Almost three years after a group of enterprising teenagers in Brooklyn came up with an idea to turn a city-owned junkyard into a youth-run community garden, the plan has yet to come to fruition.
Despite initial support from nonprofits and local elected officials, the sprawling 6,800-square-foot municipal land at 45 Somers St. in Brownsville remains littered with needles, junk and other trash, revealed a recent visit to THE CITY.
“The kids really wanted a space for them,” said Aaron Hinton, executive director of DUECES, a community youth advocacy organization that championed the garden. “We wanted a place we could be proud of, a place where we could say, We did this, we started that, we built that. “
At the root of the delay is an urban bureaucratic hot potato game on the agency overseeing the long vacant property.
Until last month, the lot was jointly controlled by the Department of Housing Preservation and Development (HPD) and the Children’s Services Administration (ACS). The site was to be turned over to the parks department before it became a community garden.

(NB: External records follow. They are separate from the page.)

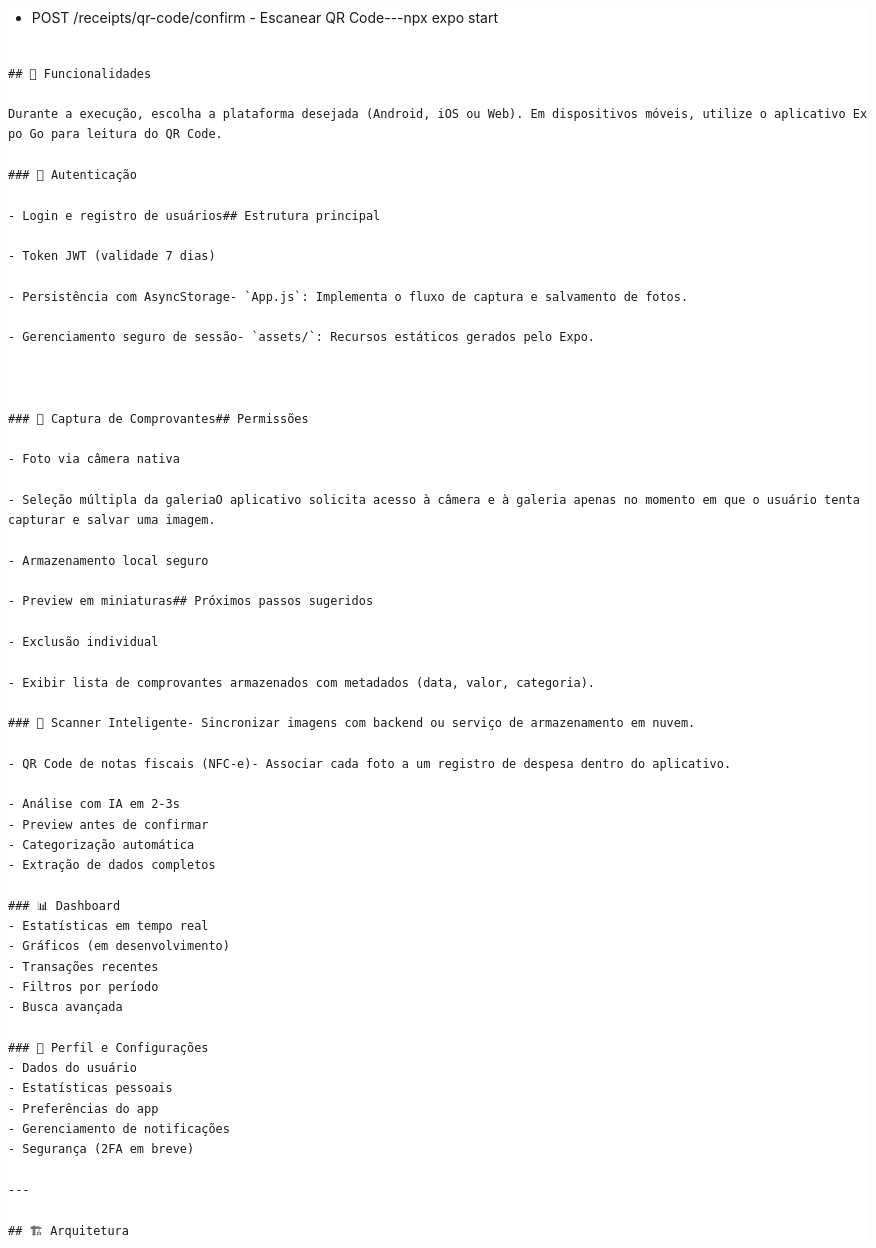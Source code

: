 - POST /receipts/qr-code/confirm - Escanear QR Code---npx expo start


```

## 📱 Funcionalidades

Durante a execução, escolha a plataforma desejada (Android, iOS ou Web). Em dispositivos móveis, utilize o aplicativo Expo Go para leitura do QR Code.

### 🔐 Autenticação

- Login e registro de usuários## Estrutura principal

- Token JWT (validade 7 dias)

- Persistência com AsyncStorage- `App.js`: Implementa o fluxo de captura e salvamento de fotos.

- Gerenciamento seguro de sessão- `assets/`: Recursos estáticos gerados pelo Expo.



### 📸 Captura de Comprovantes## Permissões

- Foto via câmera nativa

- Seleção múltipla da galeriaO aplicativo solicita acesso à câmera e à galeria apenas no momento em que o usuário tenta capturar e salvar uma imagem.

- Armazenamento local seguro

- Preview em miniaturas## Próximos passos sugeridos

- Exclusão individual

- Exibir lista de comprovantes armazenados com metadados (data, valor, categoria).

### 🤖 Scanner Inteligente- Sincronizar imagens com backend ou serviço de armazenamento em nuvem.

- QR Code de notas fiscais (NFC-e)- Associar cada foto a um registro de despesa dentro do aplicativo.

- Análise com IA em 2-3s
- Preview antes de confirmar
- Categorização automática
- Extração de dados completos

### 📊 Dashboard
- Estatísticas em tempo real
- Gráficos (em desenvolvimento)
- Transações recentes
- Filtros por período
- Busca avançada

### 👤 Perfil e Configurações
- Dados do usuário
- Estatísticas pessoais
- Preferências do app
- Gerenciamento de notificações
- Segurança (2FA em breve)

---

## 🏗️ Arquitetura

```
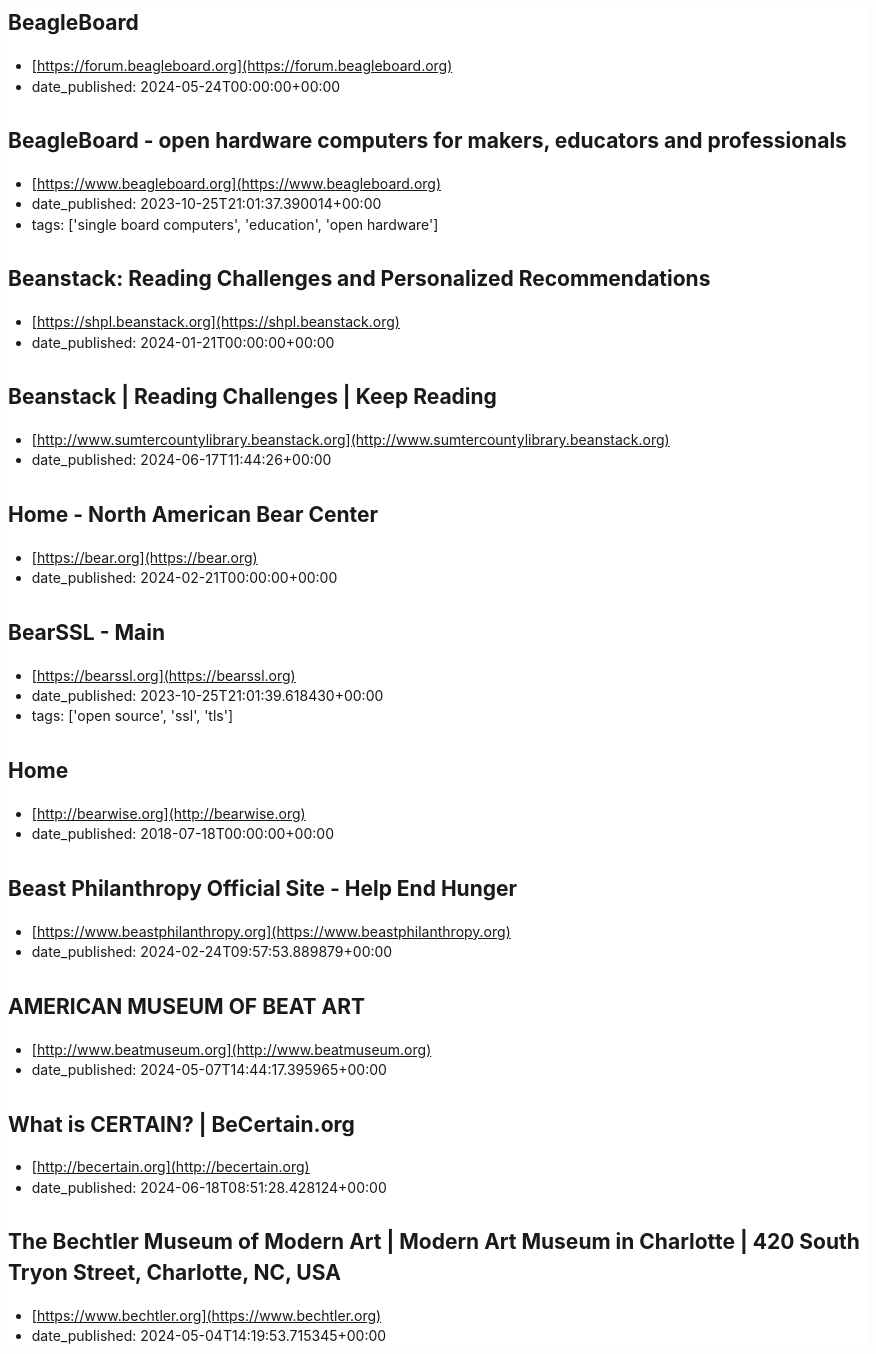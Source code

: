  ## BeagleBoard
 - [https://forum.beagleboard.org](https://forum.beagleboard.org)
 - date_published: 2024-05-24T00:00:00+00:00

 ## BeagleBoard - open hardware computers for makers, educators and professionals
 - [https://www.beagleboard.org](https://www.beagleboard.org)
 - date_published: 2023-10-25T21:01:37.390014+00:00
 - tags: ['single board computers', 'education', 'open hardware']

 ## Beanstack: Reading Challenges and Personalized Recommendations
 - [https://shpl.beanstack.org](https://shpl.beanstack.org)
 - date_published: 2024-01-21T00:00:00+00:00

 ## Beanstack | Reading Challenges | Keep Reading
 - [http://www.sumtercountylibrary.beanstack.org](http://www.sumtercountylibrary.beanstack.org)
 - date_published: 2024-06-17T11:44:26+00:00

 ## Home - North American Bear Center
 - [https://bear.org](https://bear.org)
 - date_published: 2024-02-21T00:00:00+00:00

 ## BearSSL - Main
 - [https://bearssl.org](https://bearssl.org)
 - date_published: 2023-10-25T21:01:39.618430+00:00
 - tags: ['open source', 'ssl', 'tls']

 ## Home
 - [http://bearwise.org](http://bearwise.org)
 - date_published: 2018-07-18T00:00:00+00:00

 ## Beast Philanthropy Official Site - Help End Hunger
 - [https://www.beastphilanthropy.org](https://www.beastphilanthropy.org)
 - date_published: 2024-02-24T09:57:53.889879+00:00

 ## AMERICAN MUSEUM OF BEAT ART
 - [http://www.beatmuseum.org](http://www.beatmuseum.org)
 - date_published: 2024-05-07T14:44:17.395965+00:00

 ## What is CERTAIN? | BeCertain.org
 - [http://becertain.org](http://becertain.org)
 - date_published: 2024-06-18T08:51:28.428124+00:00

 ## The Bechtler Museum of Modern Art | Modern Art Museum in Charlotte | 420 South Tryon Street, Charlotte, NC, USA
 - [https://www.bechtler.org](https://www.bechtler.org)
 - date_published: 2024-05-04T14:19:53.715345+00:00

But the land and adjoining daycare were transferred to the Department of Education (DOE) effective July 1, as part of a city-wide overhaul to shift child care programs from managing the ACS to the DOE, according to an ACS spokesperson.
Hinton discovered the deal following LA VILLE’s inquiries with various agencies. “This is news for me,” he said.
It is not known if the Department of Education has plans to develop the vacant lot, which adjoins the Shirley Chisholm daycare. DOE and ACS spokespersons referred the questions to City Hall.
“At the moment, we are determining the next steps for the lot,” said Jane Meyer, spokesperson for the mayor’s office.
Plan develops in Brownsville
The garden was originally designed by Cyanne Edwards, a teenage girl and urban farmer who connected DEUCES and 596 Acres, a now defunct nonprofit that identified vacant land for community reuse.
The plan was to turn the property into a community garden run by young people, who wanted a space where children could learn how to harvest food, eat healthy and go out after school. They also hoped to set up a food business so that they could sell their harvest.
They chose the name EDEN – “Empowered, developed and enlightened district” – Garden.
“It was just like it was just growing things that we need in our lives because all we eat is junk food – my school taught me that,” said Zyshonne Smith, 19. years old, who was one of the teenage girls involved in plan three. years ago. “That’s why we need our own food.
Brownsville is what public health experts call “food swamp”, An area where unhealthy meals, like high-calorie fast food, are more readily available than well-balanced meals.
Studies have shown that diabetes is more widespread in food swamps than in areas with access to healthy food. According to the city’s Department of Health and Mental Hygiene, Brownsville had the sixth highest rate of diabetes in the city in 2015, to 15% of the population. It has dropped slightly since, to reach 13%.
“We must support healthy communities”
The problem of access to food is addressed by many grassroots organizations, such as Teens for Food Justice, which runs hydroponics in Brownsville Collaborative Middle School.
The EDEN garden was unanimously approved by Community Council 16 at the end of 2016. Support from local citizens, such as Assembly member Latrice Walker and then candidate Alicka Ampry-Samuel, who now represents the neighborhood to city council, quickly followed.
When Hinton hit a wall while trying to initiate the transfer of ownership, he turned to Ampry-Samuel for help. According to Hinton, Ampry-Samuel insisted her hands were tied and allegedly suggested at one point that the group should stage a protest outside her office.
Ampry-Samuel did not respond to repeated requests for comment from THE CITY.
By now, many of the teens who worked on the site’s first concept have either gone to college or left the neighborhood.
Mark Leger, who sits on the board of the Phoenix Community Garden, just across from 45 Somers, isn’t surprised by the delays. The Phoenix Garden, he said, had been in the works for seven years.
“We need to support healthy communities, and children’s participation is a big part of that,” he said.